The Early Days of a Better Nation

Tuesday, December 31, 2019



That was the river. This is the sea

Over the past few years I've more or less stopped blogging about current politics. Because Twitter, for one thing. For another, my last serious effort at political blogging was during the Scottish independence referendum. Given that I wasn't so much arguing that Scottish independence was a bad idea – though I did – but that the Scottish left had nothing to gain from supporting it, my efforts were fruitless (and thankless, but I expected that).

So if you wanted to know what I thought about Brexit, Trump, Corbyn etc you'd have to look at my Twitter feed. Even on Twitter, I've more or less stopped arguing. Life's too short and I have books to write. But I should have said more here about recent developments in Britain while they were happening.

I registered as a supporter of the Labour Party in time to vote for Jeremy Corbyn. I joined in time to vote for Richard Leonard. And I've been reasonably active locally since, knocking on doors and going to meetings. Inverclyde, the constituency where I live, used to be solid Labour and is now solidly SNP. After a massive swing to the SNP in 2015, the gap narrowed to a few hundred in 2017. We worked very hard to close it over the past couple of years and harder still in the election campaign, to be rewarded by a vastly increased SNP majority.

As for the rest of the UK...

Leave was England's Yes.

5 Comments:

We worked very hard to close it over the past couple of years and harder still in the election campaign, to be rewarded by a vastly increased SNP majority.

I hadn't looked at the Scottish results - that's a very interesting wrinkle. (Also depressing as hell, let's not forget - commiserations!) Tartan [recipients of a similar kind of entrenched nihilistic all-the-same-sod-em-all and-don't-you-dare-try-to-change-my-mind vote as the] Tories?
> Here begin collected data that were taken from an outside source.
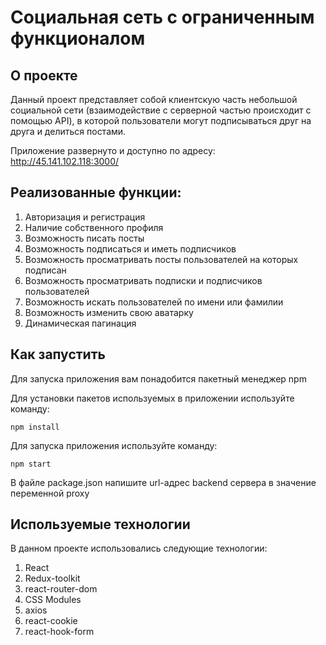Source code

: # Социальная сеть с ограниченным функционалом

## О проекте

Данный проект представляет собой клиентскую часть небольшой социальной сети (взаимодействие с серверной частью происходит с помощью API), в которой пользователи могут подписываться друг на друга и делиться постами.

Приложение развернуто и доступно по адресу: http://45.141.102.118:3000/

## Реализованные функции:

1) Авторизация и регистрация
2) Наличие собственного профиля
3) Возможность писать посты
4) Возможность подписаться и иметь подписчиков
5) Возможность просматривать посты пользователей на которых подписан
6) Возможность просматривать подписки и подписчиков пользователей
7) Возможность искать пользователей по имени или фамилии
8) Возможность изменить свою аватарку
9) Динамическая пагинация

## Как запустить
Для запуска приложения вам понадобится пакетный менеджер npm

Для установки пакетов используемых в приложении используйте команду:

``npm install``

Для запуска приложения используйте команду:

``npm start``

В файле package.json напишите url-адрес backend сервера в значение переменной proxy

## Используемые технологии
В данном проекте использовались следующие технологии:

1) React
2) Redux-toolkit
3) react-router-dom
4) CSS Modules
5) axios
6) react-cookie
7) react-hook-form

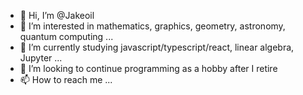- 👋 Hi, I’m @Jakeoil
- 👀 I’m interested in mathematics, graphics, geometry, astronomy, quantum computing ...
- 🌱 I’m currently studying javascript/typescript/react, linear algebra, Jupyter ...
- 💞️ I’m looking to continue programming as a hobby after I retire
- 📫 How to reach me ...

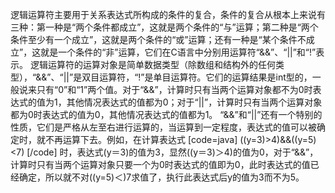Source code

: 逻辑运算符主要用于关系表达式所构成的条件的复合，条件的复合从根本上来说有三种：第一种是“两个条件都成立”，这就是两个条件的“与”运算；第二种是“两个条件至少有一个成立”，这就是两个条件的“或”运算；还有一种是“某个条件不成立”，这就是一个条件的“非”运算，它们在C语言中分别用运算符“&&”、“||”和“!”表示。
逻辑运算符的运算对象是简单数据类型（除数组和结构外的任何类型），“&&”、“||”是双目运算符，“!”是单目运算符。它们的运算结果是int型的，一般说来只有“0”和“1”两个值。对于“&&”，计算时只有当两个运算对象都不为0时表达式的值为1，其他情况表达式的值都为0；对于“||”，计算时只有当两个运算对象都为0时表达式的值为0，其他情况表达式的值都为1。
“&&”和“||”还有一个特别的性质，它们是严格从左至右进行运算的，当运算到一定程度，表达式的值可以被确定时，就不再运算下去。例如，在计算表达式
[code=java]
((y=3)>4)&&((y=5)<7)
[/code]
时，表达式(y＝3)的值为3，显然((y＝3)＞4)的值为0，对于“&&”，计算时只有当两个运算对象只要一个为0时表达式的值即为0，此时表达式的值已经确定，所以就不对((y=5)＜)7求值了，执行此表达式后y的值为3而不为5。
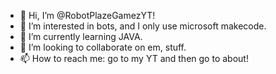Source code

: - 👋 Hi, I’m @RobotPlazeGamezYT!
- 👀 I’m interested in bots, and I only use microsoft makecode.
- 🌱 I’m currently learning JAVA.
- 💞️ I’m looking to collaborate on em, stuff.
- 📫 How to reach me: go to my YT and then go to about!

<!---
Robotplaze/Robotplaze is a ✨ special ✨ repository because its `README.md` (this file) appears on your GitHub profile.
You can click the Preview link to take a look at your changes.
--->

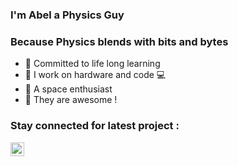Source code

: ### I'm Abel a Physics Guy

### Because Physics blends with bits and bytes

- 🍭 Committed to life long learning
- 🗽 I work on hardware and code 💻
- 🚀 A space enthusiast 
- 🎹 They are awesome !


### Stay connected for latest project :

[<img align="left" alt="Abel | LinkedIn" width="22px" src="https://cdn.jsdelivr.net/npm/simple-icons@v3/icons/linkedin.svg" />][linkedin]

<br />

[website]: https://innovaim.in
[linkedin]: https://linkedin.com/in/abelcdixon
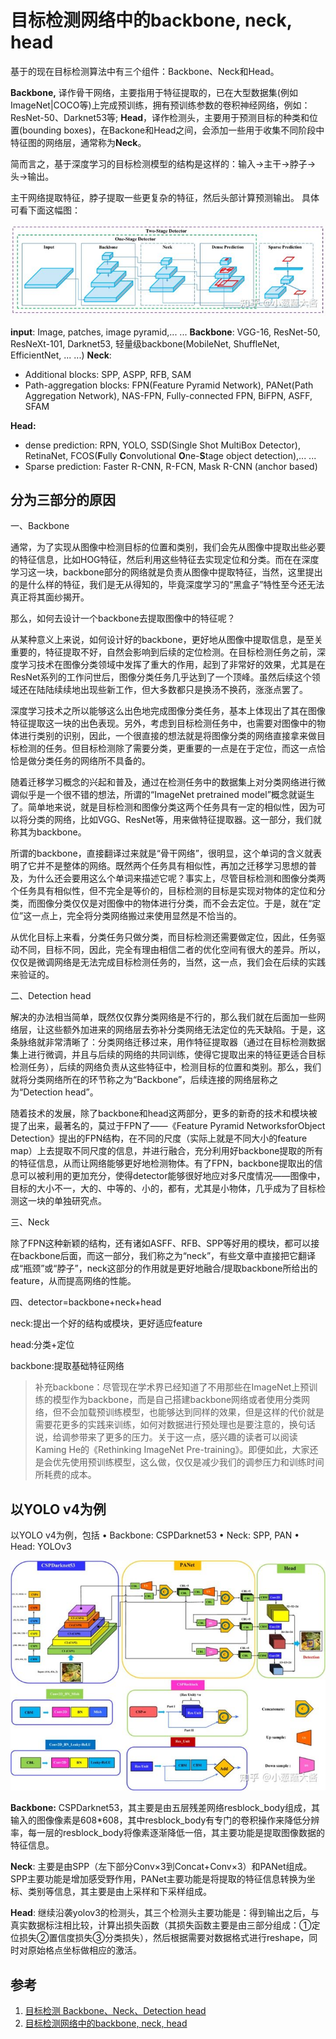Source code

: # 目标检测网络中的backbone, neck, head

基于的现在目标检测算法中有三个组件：Backbone、Neck和Head。

**Backbone,** 译作骨干网络，主要指用于特征提取的，已在大型数据集(例如ImageNet|COCO等)上完成预训练，拥有预训练参数的卷积神经网络，例如：ResNet-50、Darknet53等;
**Head**，译作检测头，主要用于预测目标的种类和位置(bounding boxes)，在Backone和Head之间，会添加一些用于收集不同阶段中特征图的网络层，通常称为**Neck**。

简而言之，基于深度学习的目标检测模型的结构是这样的：输入->主干->脖子->头->输出。

主干网络提取特征，脖子提取一些更复杂的特征，然后头部计算预测输出。
具体可看下面这幅图：

![img](backbone_neck_head.assets/v2-b0dbf2793374cc74a9022fabcc57c198_720w.jpg)

**input**: Image, patches, image pyramid,... ...
**Backbone**: VGG-16, ResNet-50, ResNeXt-101, Darknet53, 轻量级backbone(MobileNet, ShuffleNet, EfficientNet, ... ...)
**Neck**:

- Additional blocks: SPP, ASPP, RFB, SAM
- Path-aggregation blocks: FPN(Feature Pyramid Network), PANet(Path Aggregation Network), NAS-FPN, Fully-connected FPN, BiFPN, ASFF, SFAM

**Head:**

- dense prediction: RPN, YOLO, SSD(Single Shot MultiBox Detector), RetinaNet, FCOS(**F**ully **C**onvolutional **O**ne-**S**tage object detection),... ...
- Sparse prediction: Faster R-CNN, R-FCN, Mask R-CNN (anchor based)

## 分为三部分的原因

一、Backbone

通常，为了实现从图像中检测目标的位置和类别，我们会先从图像中提取出些必要的特征信息，比如HOG特征，然后利用这些特征去实现定位和分类。而在在深度学习这一块，backbone部分的网络就是负责从图像中提取特征，当然，这里提出的是什么样的特征，我们是无从得知的，毕竟深度学习的“黑盒子”特性至今还无法真正将其面纱揭开。

那么，如何去设计一个backbone去提取图像中的特征呢？

从某种意义上来说，如何设计好的backbone，更好地从图像中提取信息，是至关重要的，特征提取不好，自然会影响到后续的定位检测。在目标检测任务之前，深度学习技术在图像分类领域中发挥了重大的作用，起到了非常好的效果，尤其是在ResNet系列的工作问世后，图像分类任务几乎达到了一个顶峰。虽然后续这个领域还在陆陆续续地出现些新工作，但大多数都只是换汤不换药，涨涨点罢了。

深度学习技术之所以能够这么出色地完成图像分类任务，基本上体现出了其在图像特征提取这一块的出色表现。另外，考虑到目标检测任务中，也需要对图像中的物体进行类别的识别，因此，一个很直接的想法就是将图像分类的网络直接拿来做目标检测的任务。但目标检测除了需要分类，更重要的一点是在于定位，而这一点恰恰是做分类任务的网络所不具备的。

随着迁移学习概念的兴起和普及，通过在检测任务中的数据集上对分类网络进行微调似乎是一个很不错的想法，所谓的“ImageNet pretrained model”概念就诞生了。简单地来说，就是目标检测和图像分类这两个任务具有一定的相似性，因为可以将分类的网络，比如VGG、ResNet等，用来做特征提取器。这一部分，我们就称其为backbone。

所谓的backbone，直接翻译过来就是“骨干网络”，很明显，这个单词的含义就表明了它并不是整体的网络。既然两个任务具有相似性，再加之迁移学习思想的普及，为什么还会要用这么个单词来描述它呢？事实上，尽管目标检测和图像分类两个任务具有相似性，但不完全是等价的，目标检测的目标是实现对物体的定位和分类，而图像分类仅仅是对图像中的物体进行分类，而不会去定位。于是，就在“定位”这一点上，完全将分类网络搬过来使用显然是不恰当的。

从优化目标上来看，分类任务只做分类，而目标检测还需要做定位，因此，任务驱动不同，目标不同，因此，完全有理由相信二者的优化空间有很大的差异。所以，仅仅是微调网络是无法完成目标检测任务的，当然，这一点，我们会在后续的实践来验证的。

 

二、Detection head

解决的办法相当简单，既然仅仅靠分类网络是不行的，那么我们就在后面加一些网络层，让这些额外加进来的网络层去弥补分类网络无法定位的先天缺陷。于是，这条脉络就非常清晰了：分类网络迁移过来，用作特征提取器（通过在目标检测数据集上进行微调，并且与后续的网络的共同训练，使得它提取出来的特征更适合目标检测任务），后续的网络负责从这些特征中，检测目标的位置和类别。那么，我们就将分类网络所在的环节称之为“Backbone”，后续连接的网络层称之为“Detection head”。

随着技术的发展，除了backbone和head这两部分，更多的新奇的技术和模块被提了出来，最著名的，莫过于FPN了——《Feature Pyramid NetworksforObject Detection》提出的FPN结构，在不同的尺度（实际上就是不同大小的feature map）上去提取不同尺度的信息，并进行融合，充分利用好backbone提取的所有的特征信息，从而让网络能够更好地检测物体。有了FPN，backbone提取出的信息可以被利用的更加充分，使得detector能够很好地应对多尺度情况——图像中，目标的大小不一，大的、中等的、小的，都有，尤其是小物体，几乎成为了目标检测这一块的单独研究点。

 

三、Neck

除了FPN这种新颖的结构，还有诸如ASFF、RFB、SPP等好用的模块，都可以接在backbone后面，而这一部分，我们称之为“neck”，有些文章中直接把它翻译成“瓶颈”或“脖子”，neck这部分的作用就是更好地融合/提取backbone所给出的feature，从而提高网络的性能。

四、detector=backbone+neck+head

neck:提出一个好的结构或模块，更好适应feature

head:分类+定位

backbone:提取基础特征网络

> 补充backbone：尽管现在学术界已经知道了不用那些在ImageNet上预训练的模型作为backbone，而是自己搭建backbone网络或者使用分类网络，但不会加载预训练模型，也能够达到同样的效果，但是这样的代价就是需要花更多的实践来训练，如何对数据进行预处理也是要注意的，换句话说，给调参带来了更多的压力。关于这一点，感兴趣的读者可以阅读Kaming He的《Rethinking ImageNet Pre-training》。即便如此，大家还是会优先使用预训练模型，这么做，仅仅是减少我们的调参压力和训练时间所耗费的成本。

## 以YOLO v4为例

以YOLO v4为例，包括
• Backbone: CSPDarknet53
• Neck: SPP, PAN
• Head: YOLOv3

![img](backbone_neck_head.assets/v2-f1ef29643e5b9b868360a4157e2d81da_720w.jpg)

**Backbone:** CSPDarknet53，其主要是由五层残差网络resblock_body组成，其输入的图像像素是608*608，其中resblock_body有专门的卷积操作来降低分辨率，每一层的resblock_body将像素逐渐降低一倍，其主要功能是提取图像数据的特征信息。

**Neck**: 主要是由SPP（左下部分Conv×3到Concat+Conv×3）和PANet组成。SPP主要功能是增加感受野作用，PANet主要功能是将提取的特征信息转换为坐标、类别等信息，其主要是由上采样和下采样组成。

**Head**: 继续沿袭yolov3的检测头，其三个检测头主要功能是：得到输出之后，与真实数据标注相比较，计算出损失函数（其损失函数主要是由三部分组成：①定位损失②置信度损失③分类损失），然后根据需要对数据格式进行reshape，同时对原始格点坐标做相应的激活。

## 参考

1. [目标检测 Backbone、Neck、Detection head](https://blog.csdn.net/qq_19707521/article/details/109379072)
2. [目标检测网络中的backbone, neck, head](https://zhuanlan.zhihu.com/p/526036013)
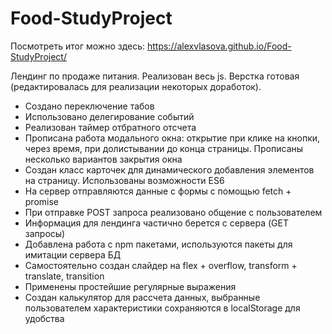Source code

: # Food-StudyProject
Посмотреть итог можно здесь: https://alexvlasova.github.io/Food-StudyProject/

Лендинг по продаже питания. Реализован весь js. Верстка готовая (редактировалась для реализации некоторых доработок).

- Создано переключение табов 
- Использовано делегирование событий
- Реализован таймер отбратного отсчета
- Прописана работа модального окна: открытие при клике на кнопки, через время, при долистывании до конца страницы. Прописаны несколько вариантов закрытия окна
- Создан класс карточек для динамического добавления элементов на страницу. Использованы возможности ES6
- На сервер отправляются данные с формы с помощью fetch + promise
- При отправке POST запроса реализовано общение с пользователем
- Информация для лендинга частично берется с сервера (GET запросы)
- Добавлена работа с npm пакетами, используются пакеты для имитации сервера БД
- Самостоятельно создан слайдер на flex + overflow, transform + translate, transition
- Применены простейшие регулярные выражения
- Создан калькулятор для рассчета данных, выбранные пользователем характеристики сохраняются в localStorage для удобства
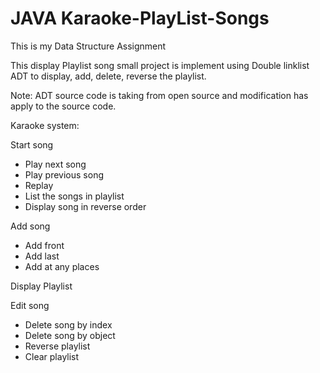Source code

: # JAVA Karaoke-PlayList-Songs

This is my Data Structure Assignment

This display Playlist song small project is implement using Double linklist ADT to display, add, delete, reverse the playlist.

Note: ADT source code is taking from open source and modification has apply to the source code.

Karaoke system:
 
Start song
  -	Play next song
  -	Play previous song
  -	Replay
  -	List the songs in playlist
  -	Display song in reverse order

Add song
  -	Add front
  -	Add last
  -	Add at any places

Display Playlist 

Edit song
  -	Delete song by index
  -	Delete song by object
  -	Reverse playlist
  -	Clear playlist
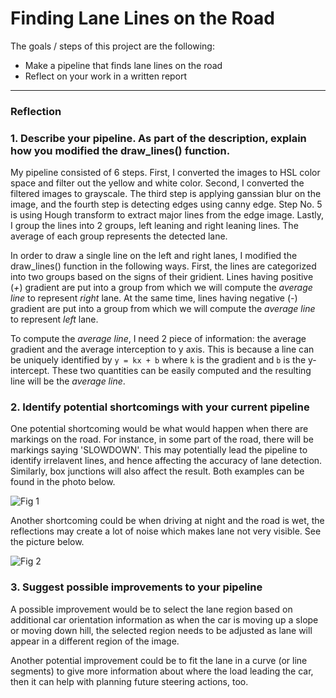 # **Finding Lane Lines on the Road** 


The goals / steps of this project are the following:
* Make a pipeline that finds lane lines on the road
* Reflect on your work in a written report

---

### Reflection

### 1. Describe your pipeline. As part of the description, explain how you modified the draw_lines() function.

My pipeline consisted of 6 steps. First, I converted the images to HSL color space and filter out the yellow and white color. Second, I converted the filtered images to grayscale. The third step is applying ganssian blur on the image, and the fourth step is detecting edges using canny edge. Step No. 5 is using Hough transform to extract major lines from the edge image. Lastly, I group the lines into 2 groups, left leaning and right leaning lines. The average of each group represents the detected lane.


In order to draw a single line on the left and right lanes, I modified the draw_lines() function in the following ways.
First, the lines are categorized into two groups based on the signs of their gridient. 
Lines having positive (*+*) gradient are put into a group from which we will compute the _average line_ to represent *right* lane.
At the same time, lines having negative (*-*) gradient are put into a group from which we will compute the _average line_ to represent *left* lane.


To compute the _average line_, I need 2 piece of information: the average gradient and the average interception to y axis. This is because a line can be uniquely identified by `y = kx + b` where `k` is the gradient and `b` is the y-intercept. These two quantities can be easily computed and the resulting line will be the _average line_.


### 2. Identify potential shortcomings with your current pipeline


One potential shortcoming would be what would happen when there are markings on the road.
For instance, in some part of the road, there will be markings saying 'SLOWDOWN'.
This may potentially lead the pipeline to identify irrelavent lines, and hence affecting the accuracy of lane detection.
Similarly, box junctions will also affect the result. Both examples can be found in the photo below.

![Fig 1](http://www.todayonline.com/sites/default/files/styles/photo_gallery_image_lightbox/public/16959708.JPG)

Another shortcoming could be when driving at night and the road is wet, the reflections may create a lot of noise which makes lane not very visible. See the picture below.

![Fig 2](https://honestuniverse.files.wordpress.com/2015/06/wet-road-reflections1.jpg)


### 3. Suggest possible improvements to your pipeline

A possible improvement would be to select the lane region based on additional car orientation information as when the car is moving up a slope or moving down hill, the selected region needs to be adjusted as lane will appear in a different region of the image. 

Another potential improvement could be to fit the lane in a curve (or line segments) to give more information about where the load leading the car, then it can help with planning future steering actions, too. 
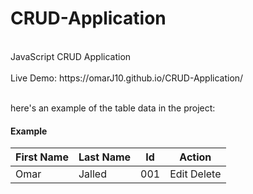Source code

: # CRUD-Application
<br>
JavaScript CRUD Application
<br>
<br>
Live Demo: https://omarJ10.github.io/CRUD-Application/
<br>
<br>

here's an example of the table data in the project:
#### Example
First Name | Last Name | Id | Action
------------ | ------------- | ------------- | -------------
Omar | Jalled | 001 | Edit  Delete
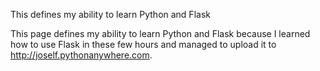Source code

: This defines my ability to learn Python and Flask

This page defines my ability to learn Python and Flask because I learned how to use Flask in these few hours and managed to upload it to http://joself.pythonanywhere.com.
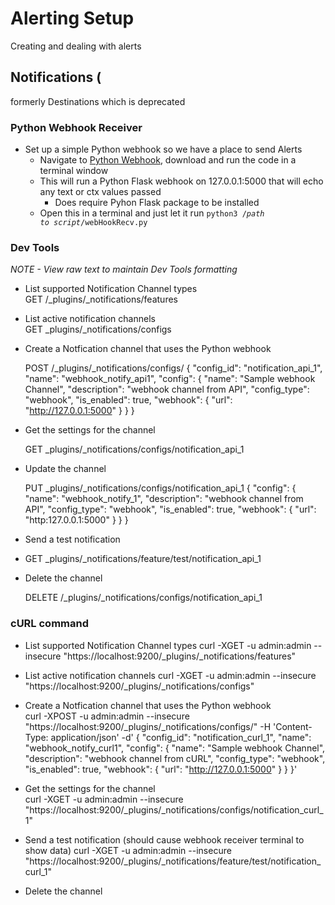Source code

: # Alerting Setup

Creating and dealing with alerts

## Notifications (
formerly Destinations which is deprecated

### Python Webhook Receiver
- Set up a simple Python webhook so we have a place to send Alerts
  - Navigate to [Python Webhook](https://github.com/macatak/python/blob/master/webhookRecv.py), download and run the code in a terminal window
  - This will run a Python Flask webhook on 127.0.0.1:5000 that will echo any text or ctx values passed
    - Does require Pyhon Flask package to be installed
  - Open this in a terminal and just let it run
  <code>python3 /*path to script*/webHookRecv.py</code>
  
### Dev Tools
*NOTE - View raw text to maintain Dev Tools formatting*

- List supported Notification Channel types  
  GET /_plugins/_notifications/features  

- List active notification channels  
  GET _plugins/_notifications/configs  

- Create a Notfication channel that uses the Python webhook
  
  POST /_plugins/_notifications/configs/
  {
    "config_id": "notification_api_1",
    "name": "webhook_notify_api1",
    "config": {
      "name": "Sample webhook Channel",
      "description": "webhook channel from API",
      "config_type": "webhook",
      "is_enabled": true,
      "webhook": {
        "url": "http://127.0.0.1:5000"
     }
  }
}


- Get the settings for the channel  

  GET _plugins/_notifications/configs/notification_api_1

- Update the channel
  
  PUT _plugins/_notifications/configs/notification_api_1
{
  "config": {
    "name": "webhook_notify_1",
    "description": "webhook channel from API",
    "config_type": "webhook",
    "is_enabled": true,
    "webhook": {
      "url": "http:127.0.0.1:5000"
    }
  }
}

- Send a test notification
- 
  GET _plugins/_notifications/feature/test/notification_api_1


- Delete the channel  

  DELETE /_plugins/_notifications/configs/notification_api_1


### cURL command

- List supported Notification Channel types
  curl -XGET -u admin:admin --insecure "https://localhost:9200/_plugins/_notifications/features"

- List active notification channels
  curl -XGET -u admin:admin --insecure "https://localhost:9200/_plugins/_notifications/configs"

- Create a Notfication channel that uses the Python webhook  
  curl -XPOST -u admin:admin --insecure "https://localhost:9200/_plugins/_notifications/configs/" -H 'Content-Type: application/json' -d'
{
    "config_id": "notification_curl_1",
    "name": "webhook_notify_curl1",
    "config": {
      "name": "Sample webhook Channel",
      "description": "webhook channel from cURL",
      "config_type": "webhook",
      "is_enabled": true,
      "webhook": {
        "url": "http://127.0.0.1:5000"
     }
  }
}'

- Get the settings for the channel  
  curl -XGET -u admin:admin --insecure "https://localhost:9200/_plugins/_notifications/configs/notification_curl_1"

- Send a test notification (should cause webhook receiver terminal to show data)
  curl -XGET -u admin:admin --insecure "https://localhost:9200/_plugins/_notifications/feature/test/notification_curl_1"
  
  
- Delete the channel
Happy New Year Ken. I don't Twitter of Facebook, Still go to pubs though!

Thanks Phil -

The SNP may get some of that kind of vote, but most of the SNP people I know personally are literally my own demographic - like, I've known them since school - and many I've met on #labourdoorstep are (as you'd expect given how canvassing works) former Labour voters. There's a very focused kind of disillusion with Labour.

Happy New Year to you too, Conan! Hope to meet sometime this year.

Human beings could be living like gods; instead some of us live like worms.

Five hundred years from now (if we do not destroy ourselves) there will be no countries, no exploitation, and no religion. The changes a Corbyn government would have brought in would have been small from this perspective. Small, but within months they would have produced material benefits to the poorest people in our society within months. We could not even take this small step as a society. We are pathetic. Were it not for the hope I could cope with the everyday despair engendered by forty years of neoliberalism.